Stored data entries
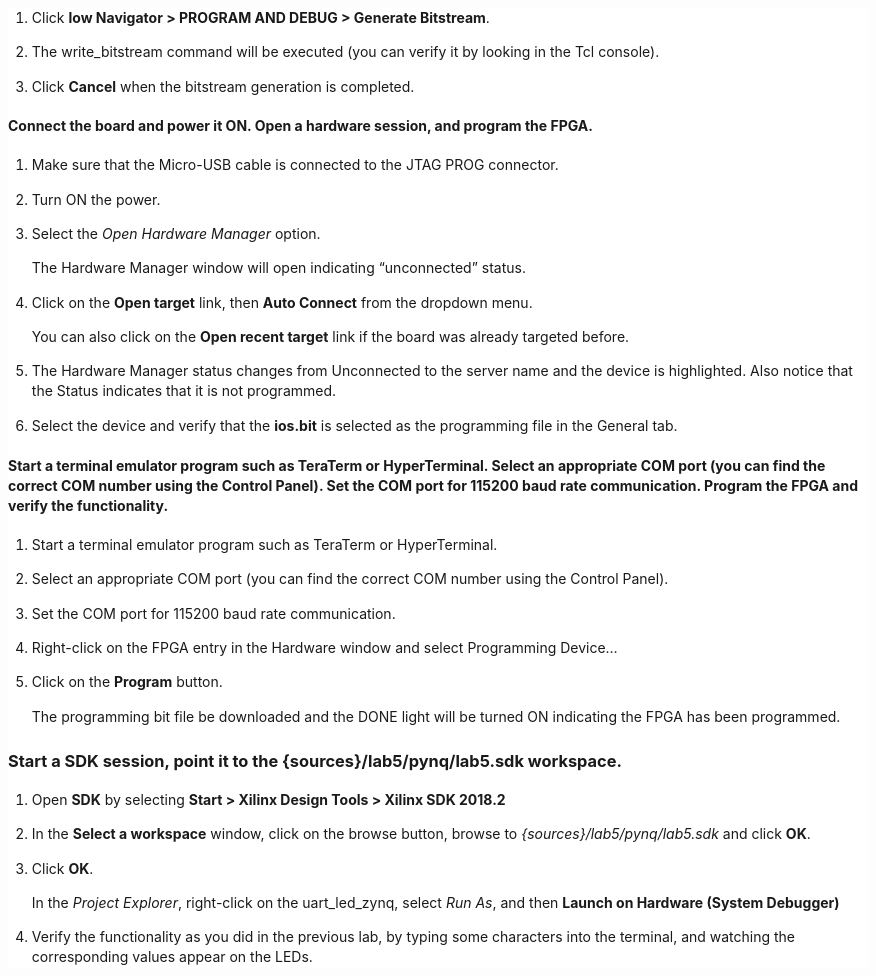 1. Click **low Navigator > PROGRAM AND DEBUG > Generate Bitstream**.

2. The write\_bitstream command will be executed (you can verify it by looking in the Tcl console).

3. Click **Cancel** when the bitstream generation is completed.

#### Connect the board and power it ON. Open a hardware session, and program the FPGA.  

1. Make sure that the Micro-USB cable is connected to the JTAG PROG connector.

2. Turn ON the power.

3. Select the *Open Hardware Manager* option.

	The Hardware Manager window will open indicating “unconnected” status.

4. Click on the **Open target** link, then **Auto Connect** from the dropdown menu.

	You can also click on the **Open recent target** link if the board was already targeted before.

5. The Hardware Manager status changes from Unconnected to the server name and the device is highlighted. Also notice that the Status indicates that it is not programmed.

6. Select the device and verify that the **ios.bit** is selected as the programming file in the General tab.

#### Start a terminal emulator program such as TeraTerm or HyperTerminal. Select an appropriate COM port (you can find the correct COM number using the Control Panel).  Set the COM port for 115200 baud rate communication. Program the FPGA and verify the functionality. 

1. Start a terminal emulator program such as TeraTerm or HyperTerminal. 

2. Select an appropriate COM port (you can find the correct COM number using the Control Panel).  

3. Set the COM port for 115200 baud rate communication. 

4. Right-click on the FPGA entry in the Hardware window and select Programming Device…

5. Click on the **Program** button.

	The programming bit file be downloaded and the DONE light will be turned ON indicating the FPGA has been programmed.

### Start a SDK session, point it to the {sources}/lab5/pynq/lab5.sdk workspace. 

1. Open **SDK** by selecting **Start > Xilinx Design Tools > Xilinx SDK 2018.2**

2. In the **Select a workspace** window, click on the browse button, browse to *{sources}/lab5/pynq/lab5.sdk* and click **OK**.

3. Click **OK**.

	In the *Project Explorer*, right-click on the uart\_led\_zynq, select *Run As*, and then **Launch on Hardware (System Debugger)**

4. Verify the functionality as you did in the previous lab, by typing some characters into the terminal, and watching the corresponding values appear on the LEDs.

*Directions:*
Take every line from the records that holds "status" and copy it down.

*Result:*
	The Hardware Manager window will open indicating “unconnected” status.
5. The Hardware Manager status changes from Unconnected to the server name and the device is highlighted. Also notice that the Status indicates that it is not programmed.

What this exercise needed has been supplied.